───── Data shown ─────

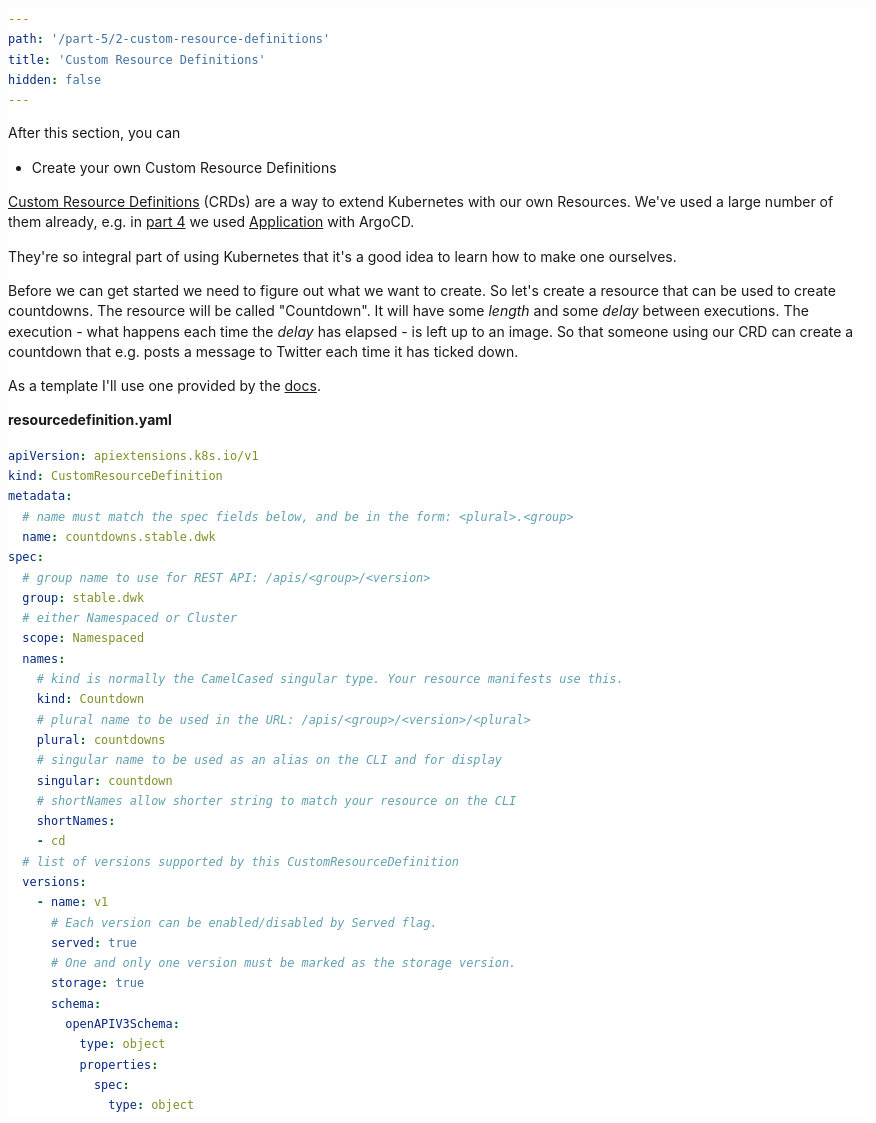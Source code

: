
 ```yaml
---
path: '/part-5/2-custom-resource-definitions'
title: 'Custom Resource Definitions'
hidden: false
---
```


<text-box variant='learningObjectives' name='Learning Objectives'>

After this section, you can

- Create your own Custom Resource Definitions

</text-box>

[Custom Resource Definitions](https://kubernetes.io/docs/concepts/extend-kubernetes/api-extension/custom-resources/) (CRDs) are a way to extend Kubernetes with our own Resources. We've used a large number of them already, e.g. in [part 4](/part-4/3-gitops) we used [Application](https://argo-cd.readthedocs.io/en/stable/operator-manual/declarative-setup/#applications) with ArgoCD.

They're so integral part of using Kubernetes that it's a good idea to learn how to make one ourselves.

Before we can get started we need to figure out what we want to create. So let's create a resource that can be used to create countdowns. The resource will be called "Countdown". It will have some *length* and some *delay* between executions. The execution - what happens each time the *delay* has elapsed - is left up to an image. So that someone using our CRD can create a countdown that e.g. posts a message to Twitter each time it has ticked down.

As a template I'll use one provided by the [docs](https://kubernetes.io/docs/tasks/extend-kubernetes/custom-resources/custom-resource-definitions/).

**resourcedefinition.yaml**
```yaml
apiVersion: apiextensions.k8s.io/v1
kind: CustomResourceDefinition
metadata:
  # name must match the spec fields below, and be in the form: <plural>.<group>
  name: countdowns.stable.dwk
spec:
  # group name to use for REST API: /apis/<group>/<version>
  group: stable.dwk
  # either Namespaced or Cluster
  scope: Namespaced
  names:
    # kind is normally the CamelCased singular type. Your resource manifests use this.
    kind: Countdown
    # plural name to be used in the URL: /apis/<group>/<version>/<plural>
    plural: countdowns
    # singular name to be used as an alias on the CLI and for display
    singular: countdown
    # shortNames allow shorter string to match your resource on the CLI
    shortNames:
    - cd
  # list of versions supported by this CustomResourceDefinition
  versions:
    - name: v1
      # Each version can be enabled/disabled by Served flag.
      served: true
      # One and only one version must be marked as the storage version.
      storage: true
      schema:
        openAPIV3Schema:
          type: object
          properties:
            spec:
              type: object
```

─────

- **Task description**:
Exact copy, no pictures: return the entries word for word.

- **Written reply**:
Source code

:
 ```yaml
---
path: '/part-5/2-custom-resource-definitions'
title: 'Custom Resource Definitions'
hidden: false
---
```


<text-box variant='learningObjectives' name='Learning Objectives'>

After this section, you can

- Create your own Custom Resource Definitions

</text-box>

[Custom Resource Definitions](https://kubernetes.io/docs/concepts/extend-kubernetes/api-extension/custom-resources/) (CRDs) are a way to extend Kubernetes with our own Resources. We've used a large number of them already, e.g. in [part 4](/part-4/3-gitops) we used [Application](https://argo-cd.readthedocs.io/en/stable/operator-manual/declarative-setup/#applications) with ArgoCD.

They're so integral part of using Kubernetes that it's a good idea to learn how to make one ourselves.

Before we can get started we need to figure out what we want to create. So let's create a resource that can be used to create countdowns. The resource will be called "Countdown". It will have some *length* and some *delay* between executions. The execution - what happens each time the *delay* has elapsed - is left up to an image. So that someone using our CRD can create a countdown that e.g. posts a message to Twitter each time it has ticked down.

As a template I'll use one provided by the [docs](https://kubernetes.io/docs/tasks/extend-kubernetes/custom-resources/custom-resource-definitions/).

**resourcedefinition.yaml**
```yaml
apiVersion: apiextensions.k8s.io/v1
kind: CustomResourceDefinition
metadata:
  # name must match the spec fields below, and be in the form: <plural>.<group>
  name: countdowns.stable.dwk
spec:
  # group name to use for REST API: /apis/<group>/<version>
  group: stable.dwk
  # either Namespaced or Cluster
  scope: Namespaced
  names:
    # kind is normally the CamelCased singular type. Your resource manifests use this.
    kind: Countdown
    # plural name to be used in the URL: /apis/<group>/<version>/<plural>
    plural: countdowns
    # singular name to be used as an alias on the CLI and for display
    singular: countdown
    # shortNames allow shorter string to match your resource on the CLI
    shortNames:
    - cd
  # list of versions supported by this CustomResourceDefinition
  versions:
    - name: v1
      # Each version can be enabled/disabled by Served flag.
      served: true
      # One and only one version must be marked as the storage version.
      storage: true
      schema:
        openAPIV3Schema:
          type: object
          properties:
            spec:
              type: object
```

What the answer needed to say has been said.